LISP belongs to the family of languages known as "functional".

The idea of a functional language is it consists of functions that take arguements and return results. The genius is that the functions, by default, don't have side effects.

If a function doesn't have side effects, then if you evaluate the same function more than once on the same arguements, you should be guaranteed to get exactly the same answer.

A LISP program is a function that is evaluated.

In comparison, a procedural language is about statements that change the machine state. Nearly every statement modifies some external state (ie, x=5; changes the value stored in x), and your program tries to describe what steps need to be taken to solve the problem.

The rules that bind a LISP function are important -- because the result of a pure functional function call are determined only by the arguements, you can cache the results of every pure functional function. Not only that, because the results don't depend on anything except the arguements, you can parallelize any two function calls that aren't feeding their result into each other.

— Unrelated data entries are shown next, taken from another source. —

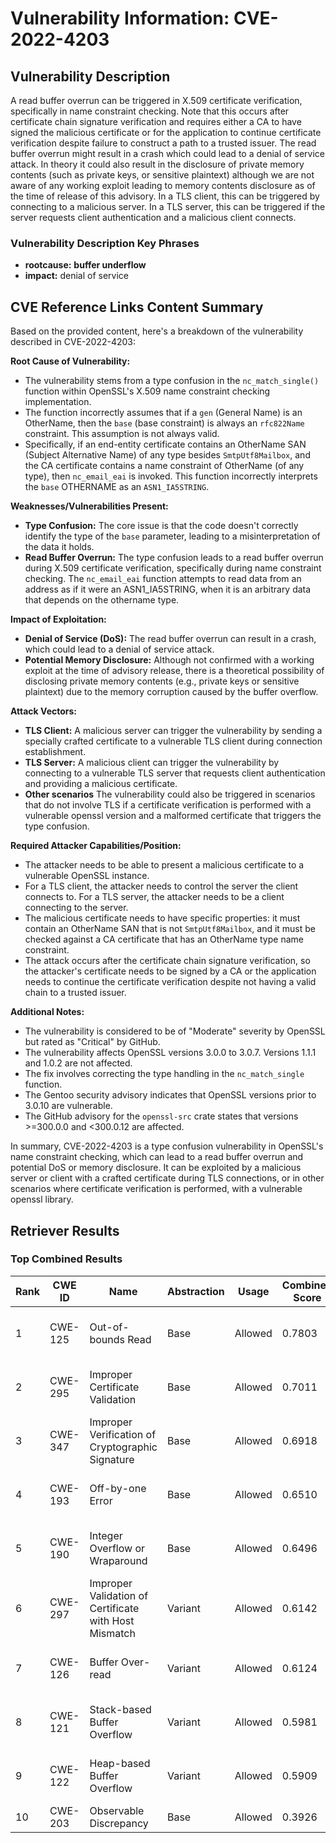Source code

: # Vulnerability Information: CVE-2022-4203

## Vulnerability Description
A read buffer overrun can be triggered in X.509 certificate verification, specifically in name constraint checking. Note that this occurs after certificate chain signature verification and requires either a CA to have signed the malicious certificate or for the application to continue certificate verification despite failure to construct a path to a trusted issuer. The read buffer overrun might result in a crash which could lead to a denial of service attack. In theory it could also result in the disclosure of private memory contents (such as private keys, or sensitive plaintext) although we are not aware of any working exploit leading to memory contents disclosure as of the time of release of this advisory. In a TLS client, this can be triggered by connecting to a malicious server. In a TLS server, this can be triggered if the server requests client authentication and a malicious client connects.

### Vulnerability Description Key Phrases
- **rootcause:** **buffer underflow**
- **impact:** denial of service

## CVE Reference Links Content Summary
Based on the provided content, here's a breakdown of the vulnerability described in CVE-2022-4203:

**Root Cause of Vulnerability:**

*   The vulnerability stems from a type confusion in the `nc_match_single()` function within OpenSSL's X.509 name constraint checking implementation.
*   The function incorrectly assumes that if a `gen` (General Name) is an OtherName, then the `base` (base constraint) is always an `rfc822Name` constraint. This assumption is not always valid.
*   Specifically, if an end-entity certificate contains an OtherName SAN (Subject Alternative Name) of any type besides `SmtpUtf8Mailbox`, and the CA certificate contains a name constraint of OtherName (of any type), then `nc_email_eai` is invoked. This function incorrectly interprets the `base` OTHERNAME as an `ASN1_IA5STRING`.

**Weaknesses/Vulnerabilities Present:**

*   **Type Confusion:** The core issue is that the code doesn't correctly identify the type of the `base` parameter, leading to a misinterpretation of the data it holds.
*   **Read Buffer Overrun:** The type confusion leads to a read buffer overrun during X.509 certificate verification, specifically during name constraint checking. The `nc_email_eai` function attempts to read data from an address as if it were an ASN1_IA5STRING, when it is an arbitrary data that depends on the othername type.

**Impact of Exploitation:**

*   **Denial of Service (DoS):** The read buffer overrun can result in a crash, which could lead to a denial of service attack.
*   **Potential Memory Disclosure:** Although not confirmed with a working exploit at the time of advisory release, there is a theoretical possibility of disclosing private memory contents (e.g., private keys or sensitive plaintext) due to the memory corruption caused by the buffer overflow.

**Attack Vectors:**

*   **TLS Client:** A malicious server can trigger the vulnerability by sending a specially crafted certificate to a vulnerable TLS client during connection establishment.
*   **TLS Server:** A malicious client can trigger the vulnerability by connecting to a vulnerable TLS server that requests client authentication and providing a malicious certificate.
*  **Other scenarios** The vulnerability could also be triggered in scenarios that do not involve TLS if a certificate verification is performed with a vulnerable openssl version and a malformed certificate that triggers the type confusion.

**Required Attacker Capabilities/Position:**

*   The attacker needs to be able to present a malicious certificate to a vulnerable OpenSSL instance.
*   For a TLS client, the attacker needs to control the server the client connects to. For a TLS server, the attacker needs to be a client connecting to the server.
*   The malicious certificate needs to have specific properties: it must contain an OtherName SAN that is not `SmtpUtf8Mailbox`, and it must be checked against a CA certificate that has an OtherName type name constraint.
*   The attack occurs after the certificate chain signature verification, so the attacker's certificate needs to be signed by a CA or the application needs to continue the certificate verification despite not having a valid chain to a trusted issuer.

**Additional Notes:**

*   The vulnerability is considered to be of "Moderate" severity by OpenSSL but rated as "Critical" by GitHub.
*   The vulnerability affects OpenSSL versions 3.0.0 to 3.0.7. Versions 1.1.1 and 1.0.2 are not affected.
*   The fix involves correcting the type handling in the `nc_match_single` function.
*   The Gentoo security advisory indicates that OpenSSL versions prior to 3.0.10 are vulnerable.
*   The GitHub advisory for the `openssl-src` crate states that versions >=300.0.0 and <300.0.12 are affected.

In summary, CVE-2022-4203 is a type confusion vulnerability in OpenSSL's name constraint checking, which can lead to a read buffer overrun and potential DoS or memory disclosure. It can be exploited by a malicious server or client with a crafted certificate during TLS connections, or in other scenarios where certificate verification is performed, with a vulnerable openssl library.

## Retriever Results

### Top Combined Results

| Rank | CWE ID | Name | Abstraction | Usage | Combined Score | Retrievers | Individual Scores |
|------|--------|------|-------------|-------|---------------|------------|-------------------|
| 1 | CWE-125 | Out-of-bounds Read | Base | Allowed | 0.7803 | sparse, graph | sparse: 0.897, graph: 0.748 |
| 2 | CWE-295 | Improper Certificate Validation | Base | Allowed | 0.7011 | dense, sparse | dense: 0.518, sparse: 0.773 |
| 3 | CWE-347 | Improper Verification of Cryptographic Signature | Base | Allowed | 0.6918 | sparse, graph | sparse: 0.690, graph: 0.832 |
| 4 | CWE-193 | Off-by-one Error | Base | Allowed | 0.6510 | dense, sparse | dense: 0.520, sparse: 0.683 |
| 5 | CWE-190 | Integer Overflow or Wraparound | Base | Allowed | 0.6496 | dense, sparse | dense: 0.528, sparse: 0.674 |
| 6 | CWE-297 | Improper Validation of Certificate with Host Mismatch | Variant | Allowed | 0.6142 | dense, sparse | dense: 0.553, sparse: 0.679 |
| 7 | CWE-126 | Buffer Over-read | Variant | Allowed | 0.6124 | dense, sparse | dense: 0.548, sparse: 0.680 |
| 8 | CWE-121 | Stack-based Buffer Overflow | Variant | Allowed | 0.5981 | sparse, graph | sparse: 0.693, graph: 0.704 |
| 9 | CWE-122 | Heap-based Buffer Overflow | Variant | Allowed | 0.5909 | dense, sparse | dense: 0.516, sparse: 0.668 |
| 10 | CWE-203 | Observable Discrepancy | Base | Allowed | 0.3926 | sparse | sparse: 0.686 |

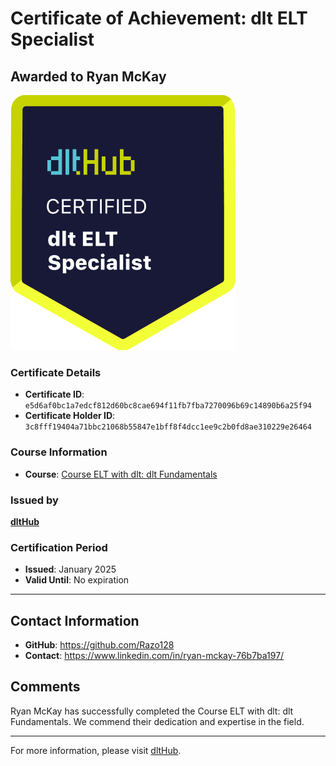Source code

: 
# Certificate of Achievement: dlt ELT Specialist

## Awarded to **Ryan McKay**

![Course Image](../badges/dlt_ELT_specialist.png)

### Certificate Details
- **Certificate ID**: `e5d6af0bc1a7edcf812d60bc8cae694f11fb7fba7270096b69c14890b6a25f94`
- **Certificate Holder ID**: `3c8fff19404a71bbc21068b55847e1bff8f4dcc1ee9c2b0fd8ae310229e26464`

### Course Information
- **Course**: [Course ELT with dlt: dlt Fundamentals](https://github.com/dlt-hub/dlthub-education/tree/main/courses/dlt_fundamentals_dec_2024)

### Issued by
[**dltHub**](https://dlthub.com/) 

### Certification Period
- **Issued**: January 2025
- **Valid Until**: No expiration

---

## Contact Information
- **GitHub**: https://github.com/Razo128
- **Contact**: https://www.linkedin.com/in/ryan-mckay-76b7ba197/

## Comments
Ryan McKay has successfully completed the Course ELT with dlt: dlt Fundamentals. We commend their dedication and expertise in the field.

---

For more information, please visit [dltHub](https://dlthub.com/).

Doing this in procedural languages is considered hard enough that modern compiler writers don't do it. The closest I've seen is pragma preprocessing directives -- and they essentially explicitly tell the compiler exactly what kinds of cacheing and parallelization can be done.

...

Now don't get me wrong. That isn't the only reason why functional languages are cool. For one thing, LISP isn't purely functional.

So what else is cool about LISP in particular?

LISP is a list processor. Everything is a list, or a list of lists, or a list of lists of lists. Well, actually everything is a binary tree which is usually interpited as a list.

The LISP engine interprits your code. It is quite common to write interpriters that run in the LISP engine and interprit other lists -- and LISP is designed so that this works.

LISP doesn't "natively" support iteration. Instead, tail-end recursion is done, and the compiler is smart enough to optimize it out.

...

Note that some of the above claims about LISP may be about some varient of Scheme. It has been a while, and I may have mixed up features of the two languages.

In short: LISP is cool because it is an example of one of the 3 fundamental ways to program a computer effectively (declariative, procedural and functional). LISP is cool because it is a list processing language, and language-symbols can be manipulated within the language itself. LISP is cool because it descends from a nigh-assembly language on the PDP-11, an early computer -- it is a functional assembly! LISP is cool because it contains many ideas that can be used to make other programming languages infintely more powerful.

And finally LISP is cool because it makes you think about programming differently than many other languages. If you haven't written a program in make/prolog, C++/Java, and Haskall/LISP (3 categories, each with a pair of examples) you probably have a really slanted idea about what programming can be about.

Finally, LISP is cool because it stands for Lost In Several Parethesis, which describes debugging the code. :)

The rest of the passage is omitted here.